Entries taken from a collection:
━━━━━━
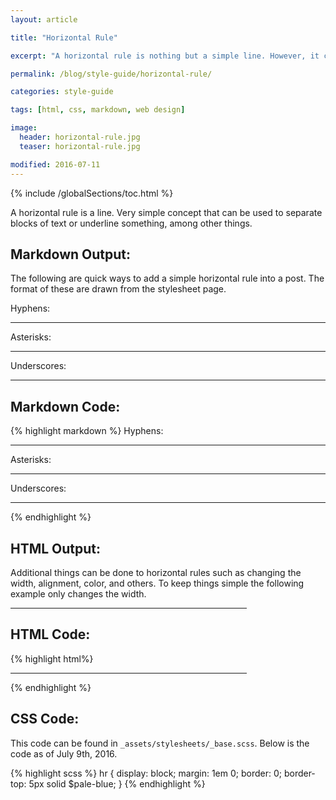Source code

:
 ```yaml
---
layout: article

title: "Horizontal Rule"

excerpt: "A horizontal rule is nothing but a simple line. However, it can serve a few purposes when formatting a post. Here you will find examples of ways to format a horizontal rule."

permalink: /blog/style-guide/horizontal-rule/

categories: style-guide

tags: [html, css, markdown, web design]

image:
  header: horizontal-rule.jpg
  teaser: horizontal-rule.jpg

modified: 2016-07-11
---
```


{% include /globalSections/toc.html %}

A horizontal rule is a line. Very simple concept that can be used to separate blocks of text or underline something, among other things.

## Markdown Output:
The following are quick ways to add a simple horizontal rule into a post. The format of these are drawn from the stylesheet page.

Hyphens:

---

Asterisks:

***

Underscores:

___

## Markdown Code:
{% highlight markdown %}
Hyphens:

---

Asterisks:

***

Underscores:

___
{% endhighlight %}
## HTML Output:
Additional things can be done to horizontal rules such as changing the width, alignment, color, and others. To keep things simple the following example only changes the width.

<hr width="75%">

## HTML Code:
{% highlight html%}
<hr width="75%">
{% endhighlight %}

## CSS Code:
This code can be found in `_assets/stylesheets/_base.scss`. Below is the code as of July 9th, 2016.

{% highlight scss %}
hr {
  display: block;
  margin: 1em 0;
  border: 0;
  border-top: 5px solid $pale-blue;
}
{% endhighlight %}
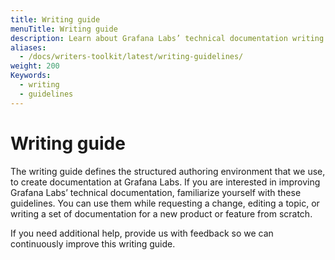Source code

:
 ```yaml
---
title: Writing guide
menuTitle: Writing guide
description: Learn about Grafana Labs’ technical documentation writing guidelines.
aliases:
  - /docs/writers-toolkit/latest/writing-guidelines/
weight: 200
Keywords:
  - writing
  - guidelines
---
```


# Writing guide

The writing guide defines the structured authoring environment that we use, to create documentation at Grafana Labs.
If you are interested in improving Grafana Labs’ technical documentation, familiarize yourself with these guidelines.
You can use them while requesting a change, editing a topic,
or writing a set of documentation for a new product or feature from scratch.

If you need additional help, provide us with feedback so we can continuously improve this writing guide.
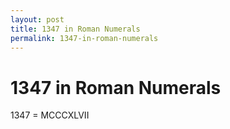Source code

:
 ```yaml
---
layout: post
title: 1347 in Roman Numerals
permalink: 1347-in-roman-numerals
---
```


# 1347 in Roman Numerals

1347 = MCCCXLVII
━━━━━━
Among the lines above, find those carrying the word "format" and copy them out.

> **Expected answer**
excerpt: "A horizontal rule is nothing but a simple line. However, it can serve a few purposes when formatting a post. Here you will find examples of ways to format a horizontal rule."
The following are quick ways to add a simple horizontal rule into a post. The format of these are drawn from the stylesheet page.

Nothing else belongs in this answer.